CEBU City Mayor Edgardo Labella announced last week a plan to purchase coronavirus vaccines once they are available. Not to be outdone, third-term Cebu City South District Rep. Rodrigo Abellanosa disclosed a couple of days later that he had filed a bill providing for a free nationwide coronavirus vaccination program.
The race is on. No, not for the mayorship in 2022 although Abellanosa, who is on his third term in Congress, is rumored to be interested in it, but for the still non-existent vaccine.
They are running the same race in the international stage. US President Donald Trump has already ordered from Pfizer 100 million doses of the vaccine that the drugmaker is still developing with an option to buy 500 million doses more if the vaccine proved to be effective and safe.
Not to be outdone, the United Kingdom has also signed a deal with manufacturer AztraZeneca for the supply of a similar 100 million doses of the vaccine that is being developed by the University of Oxford. Other countries like China and Germany that are in the advanced stages in the development of the vaccine are also expected to corner the first available doses for their own citizens.
Where does that leave us? More importantly, do we have the billions of dollars to fund Abellanosa’s proposed program? How much would a dose of vaccine cost?
The figures are daunting. Trump’s deal with Pfizer is worth US$2 billion for the first order of 100 million doses. That’s the equivalent of 100 billion at an assumed exchange rate of P50 to a dollar. And here, right now, we’re already talking of the possibility of a PhilHealth shutdown in a couple of years as a result of corruption!
A recent BBC report said that between 60-70 percent of the people have to be vaccinated to stop it from spreading easily and attain what is known as herd immunity. But honestly, do you think the other 40-30 percent will be happy to wait for that to happen while they remain exposed to the disease? The government has to buy for all of us even if it is going to be a financial nightmare.
Wait, there’s Russia which, according to a SunStar Cebu report yesterday, has offered to supply the Philippines with a vaccine that is supposedly safe and effective even if it still has to go through clinical trials.

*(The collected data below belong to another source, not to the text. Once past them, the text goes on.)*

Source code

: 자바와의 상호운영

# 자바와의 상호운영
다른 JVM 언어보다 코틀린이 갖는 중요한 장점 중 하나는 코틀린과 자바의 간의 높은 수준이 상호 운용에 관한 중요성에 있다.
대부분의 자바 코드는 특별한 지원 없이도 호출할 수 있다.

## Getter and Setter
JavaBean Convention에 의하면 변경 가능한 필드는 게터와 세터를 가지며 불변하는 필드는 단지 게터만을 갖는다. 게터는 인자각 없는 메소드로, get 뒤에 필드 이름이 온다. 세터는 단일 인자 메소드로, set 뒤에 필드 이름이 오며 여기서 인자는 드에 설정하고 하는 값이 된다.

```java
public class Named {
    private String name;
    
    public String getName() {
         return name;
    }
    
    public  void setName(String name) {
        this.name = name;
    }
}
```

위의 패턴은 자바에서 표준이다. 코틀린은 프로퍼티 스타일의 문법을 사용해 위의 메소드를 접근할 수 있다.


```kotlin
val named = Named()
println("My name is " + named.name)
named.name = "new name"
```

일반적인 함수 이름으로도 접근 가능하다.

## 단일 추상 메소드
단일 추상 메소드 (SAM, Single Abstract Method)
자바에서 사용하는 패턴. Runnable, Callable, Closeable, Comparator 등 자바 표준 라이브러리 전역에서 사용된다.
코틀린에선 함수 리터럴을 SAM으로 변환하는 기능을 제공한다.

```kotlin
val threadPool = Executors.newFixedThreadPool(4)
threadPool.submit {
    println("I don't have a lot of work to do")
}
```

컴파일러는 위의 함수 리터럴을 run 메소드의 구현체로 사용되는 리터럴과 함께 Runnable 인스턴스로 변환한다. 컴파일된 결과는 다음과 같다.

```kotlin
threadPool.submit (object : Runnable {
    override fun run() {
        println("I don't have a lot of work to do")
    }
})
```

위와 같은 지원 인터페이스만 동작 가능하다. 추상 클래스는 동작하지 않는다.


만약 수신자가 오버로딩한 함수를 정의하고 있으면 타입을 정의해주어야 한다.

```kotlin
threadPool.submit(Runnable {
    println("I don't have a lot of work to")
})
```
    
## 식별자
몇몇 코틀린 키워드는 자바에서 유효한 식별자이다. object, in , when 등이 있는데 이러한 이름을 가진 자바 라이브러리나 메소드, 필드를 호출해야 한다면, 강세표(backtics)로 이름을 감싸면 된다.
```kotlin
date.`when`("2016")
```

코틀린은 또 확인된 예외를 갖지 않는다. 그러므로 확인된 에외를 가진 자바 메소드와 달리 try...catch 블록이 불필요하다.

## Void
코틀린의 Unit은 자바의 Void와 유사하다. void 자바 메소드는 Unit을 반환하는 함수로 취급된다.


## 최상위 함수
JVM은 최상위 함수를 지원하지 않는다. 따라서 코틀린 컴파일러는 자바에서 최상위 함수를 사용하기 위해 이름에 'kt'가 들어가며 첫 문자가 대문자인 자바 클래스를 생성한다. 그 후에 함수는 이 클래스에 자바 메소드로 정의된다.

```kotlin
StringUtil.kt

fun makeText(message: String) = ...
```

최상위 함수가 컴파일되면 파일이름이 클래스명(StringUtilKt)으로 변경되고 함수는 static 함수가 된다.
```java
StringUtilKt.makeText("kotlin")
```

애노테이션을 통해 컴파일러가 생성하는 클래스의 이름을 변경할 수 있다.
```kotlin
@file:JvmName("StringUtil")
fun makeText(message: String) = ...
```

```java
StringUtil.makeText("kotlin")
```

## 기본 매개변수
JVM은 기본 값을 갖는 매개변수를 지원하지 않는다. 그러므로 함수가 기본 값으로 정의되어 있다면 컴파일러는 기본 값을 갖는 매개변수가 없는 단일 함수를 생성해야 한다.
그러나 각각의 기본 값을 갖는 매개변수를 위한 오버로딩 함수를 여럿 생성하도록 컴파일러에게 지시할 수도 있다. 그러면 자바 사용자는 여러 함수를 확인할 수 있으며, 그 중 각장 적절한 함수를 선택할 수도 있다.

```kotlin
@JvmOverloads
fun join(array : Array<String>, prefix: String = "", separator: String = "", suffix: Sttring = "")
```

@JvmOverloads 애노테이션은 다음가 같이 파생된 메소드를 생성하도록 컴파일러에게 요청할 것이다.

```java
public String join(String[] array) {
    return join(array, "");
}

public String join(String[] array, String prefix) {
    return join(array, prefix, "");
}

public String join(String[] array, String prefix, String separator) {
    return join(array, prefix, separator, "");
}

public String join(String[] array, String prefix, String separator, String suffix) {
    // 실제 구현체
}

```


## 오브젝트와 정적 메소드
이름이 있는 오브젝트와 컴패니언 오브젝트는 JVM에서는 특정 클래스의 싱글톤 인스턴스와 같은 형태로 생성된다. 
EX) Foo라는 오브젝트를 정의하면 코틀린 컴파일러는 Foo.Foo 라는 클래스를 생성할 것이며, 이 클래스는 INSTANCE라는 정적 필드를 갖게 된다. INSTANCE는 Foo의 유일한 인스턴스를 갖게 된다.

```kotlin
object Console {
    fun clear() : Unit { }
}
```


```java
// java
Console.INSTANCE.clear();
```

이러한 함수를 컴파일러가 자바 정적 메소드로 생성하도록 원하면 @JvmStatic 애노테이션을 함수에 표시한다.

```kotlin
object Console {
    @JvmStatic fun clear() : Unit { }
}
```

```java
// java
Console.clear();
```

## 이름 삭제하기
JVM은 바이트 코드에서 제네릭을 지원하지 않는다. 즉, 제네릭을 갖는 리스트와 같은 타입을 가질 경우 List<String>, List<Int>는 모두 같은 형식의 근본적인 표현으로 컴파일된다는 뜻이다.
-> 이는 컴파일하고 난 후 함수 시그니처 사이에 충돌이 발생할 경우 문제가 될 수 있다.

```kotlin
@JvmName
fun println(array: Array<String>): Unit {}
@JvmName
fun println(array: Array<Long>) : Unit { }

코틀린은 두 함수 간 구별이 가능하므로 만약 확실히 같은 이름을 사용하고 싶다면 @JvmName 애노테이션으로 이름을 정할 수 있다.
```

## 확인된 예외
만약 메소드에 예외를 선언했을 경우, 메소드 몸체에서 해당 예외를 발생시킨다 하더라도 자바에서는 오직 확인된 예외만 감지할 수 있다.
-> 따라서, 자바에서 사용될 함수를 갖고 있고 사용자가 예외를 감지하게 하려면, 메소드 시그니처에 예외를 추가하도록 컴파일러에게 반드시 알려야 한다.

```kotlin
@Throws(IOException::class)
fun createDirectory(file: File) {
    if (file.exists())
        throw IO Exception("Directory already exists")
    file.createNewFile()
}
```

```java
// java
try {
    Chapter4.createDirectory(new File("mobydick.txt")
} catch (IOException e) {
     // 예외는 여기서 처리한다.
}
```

Besides, the Russian ambassador did not categorically say that the supply is free; he was probably only marketing a vaccine that still has to be manufactured in commercial quantity.
In fact, that is where all of the advanced vaccine developers are now: still trying to determine if the vaccine that they’re developing is effective and safe by conducting clinical trials. It may take a while before they can roll out their products to the market although it will make Trump happy if that happens before the US elections in November.
We will probably find the money or any other way to acquire the vaccines once they’re in the market. President Duterte promised that. In the meantime, let’s do the next best thing: avoid exposure to the virus. Wash your hands, treat every other person as a carrier and wear a mask. It’s absolutely cheaper than any vaccine.